Let me start by saying that we truly appreciate the expensive revisions you have introduced. It has dramatically improved the manuscript.
Before the current version is ready for publication, please address the following:
-Despite the popularity of learning styles there is no evidence to support the idea that matching activities to one’s learning style improves learning. Please discuss the work of Harold Pashler, Mark McDaniel, Doug Rohrer, and Robert Bjork. The instrument and learning styles you are using doesn't seem to be up to date with current literature in the field. Please discuss this.
-In assessments you describe quizzes pre and post-session to examine the knowledge acquired by each individual. Where the questions administered the same pre and post? if not, how where they compared pre/post? I understand they were classified in different types (reproduction-, meaning- or application) complementary to the learning styles, can you clarify what this means? How do they classify in terms of cognitive level/difficulty (e.g. Blooms taxonomy)? and how are they matched pre and post? Are the questions validated (for difficulty, discrimination and reliability)? Psychometric item validation is recommended.
-In assessments you also mention that behavior was evaluated via observational surveys and video recording during the classroom. Can you add citations and/or describe the validity of protocols? if the protocol is new, we suggest adding statistical validation of the method used.
-Figure 1 doesn't explain how supplemental game or experiential game were alternated. The experimental design should be reflected in every figure. For example, how do results in figure 2 aligning with design in figure 1. Clarify.

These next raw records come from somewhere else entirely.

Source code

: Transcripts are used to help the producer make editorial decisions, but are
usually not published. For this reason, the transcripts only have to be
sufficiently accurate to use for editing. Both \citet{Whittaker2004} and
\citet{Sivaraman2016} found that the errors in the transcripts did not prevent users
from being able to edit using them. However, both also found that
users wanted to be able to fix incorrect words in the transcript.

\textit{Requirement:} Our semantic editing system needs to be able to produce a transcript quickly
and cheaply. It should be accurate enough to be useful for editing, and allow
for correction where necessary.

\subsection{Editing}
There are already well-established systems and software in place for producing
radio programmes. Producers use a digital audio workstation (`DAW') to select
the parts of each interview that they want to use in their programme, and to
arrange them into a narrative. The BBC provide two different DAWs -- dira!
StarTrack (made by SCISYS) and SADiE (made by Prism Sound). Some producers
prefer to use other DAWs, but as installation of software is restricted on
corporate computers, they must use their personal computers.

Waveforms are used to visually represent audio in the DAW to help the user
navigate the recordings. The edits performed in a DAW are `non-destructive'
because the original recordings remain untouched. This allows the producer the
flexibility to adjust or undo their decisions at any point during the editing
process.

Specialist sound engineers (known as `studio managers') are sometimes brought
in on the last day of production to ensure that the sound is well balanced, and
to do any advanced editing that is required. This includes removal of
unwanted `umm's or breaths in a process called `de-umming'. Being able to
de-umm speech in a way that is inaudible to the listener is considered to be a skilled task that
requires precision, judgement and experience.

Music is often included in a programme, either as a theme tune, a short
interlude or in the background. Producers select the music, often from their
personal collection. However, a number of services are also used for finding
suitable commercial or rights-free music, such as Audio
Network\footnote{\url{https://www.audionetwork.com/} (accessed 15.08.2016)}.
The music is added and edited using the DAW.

-Figure 2: please clarify how each score shown in figure 2 was calculated. Clarify meaning of axes. e.g. "after minus before relationship"?
-Figure 4 must include description and validation of items used to calculate learning pre and post. Are questions used the same? comparing apples to apples? or difficulty level (e.g. Blooms taxonomy) varies?
-All supplementary material figure legends need to include correlation coefficients, statistics associated to it. For tables the variables tested are hard to follow.
-All legends need to be expanded to clarify variables, calculated scores, validation and statistics used.
Please address all of the reviewers' comments, as listed below, In addition, please improve the following:
-Clarity of the protocol. It is quite difficult to follow the details of how the experiment was done.
-Demographics and number of participants used is unclear. Combine the participants details (main manuscript plus Suppl material) and write a clear paragraph, including a cohort demographics description table.
-Include the questionnaires and observations protocols used, or add citations for them at all times. In addition, discuss validation scores and explain why those surveys/observations protocols were chosen for this study. Discuss surveys and observation protocols limitations. Authors mention some modification to the surveys. More information and rationale is needed for these choices.
-Explain how observations were performed and discuss bias.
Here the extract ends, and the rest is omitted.